Another Win for a Player Getting in Touch With Her Japanese Roots

Posted in Articles, Asian Diaspora, Media Archive on 2016-01-23 03:22Z by Steven

Another Win for a Player Getting in Touch With Her Japanese Roots

The New York Times
2016-01-21

Ben Rothenberg


Naomi Osaka signed autographs after her 6-4, 6-4 victory over 18th-seeded Elina Svitolina at the Australian Open on Thursday.
Credit Issei Kato/Reuters

MELBOURNE, AustraliaNaomi Osaka (大坂 なおみ) liked to think she had a universal appeal to the crowd that watched her 6-4, 6-4 win over 18th-seeded Elina Svitolina at the Australian Open on Thursday afternoon.

“Maybe it’s because they can’t really pinpoint what I am,” said Osaka, who will play the two-time champion Victoria Azarenka in the third round. “So it’s like anybody can cheer for me.”

Osaka, 18, is coached in the United States by her Haitian-born father, Leonard Francois.
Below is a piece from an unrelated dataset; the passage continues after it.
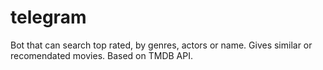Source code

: # telegram
Bot that can search top rated, by genres, actors or name. Gives similar or recomendated movies. Based on TMDB API.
She spends little time in her mother’s homeland of Japan, the country she represents in tennis, but received strong support from Japanese fans as she pulled off the upset on Show Court 2.

“I always think that they’re surprised that I’m Japanese,” she said. “So like the fact that there was like Japanese flags and stuff, it was like really touching.”…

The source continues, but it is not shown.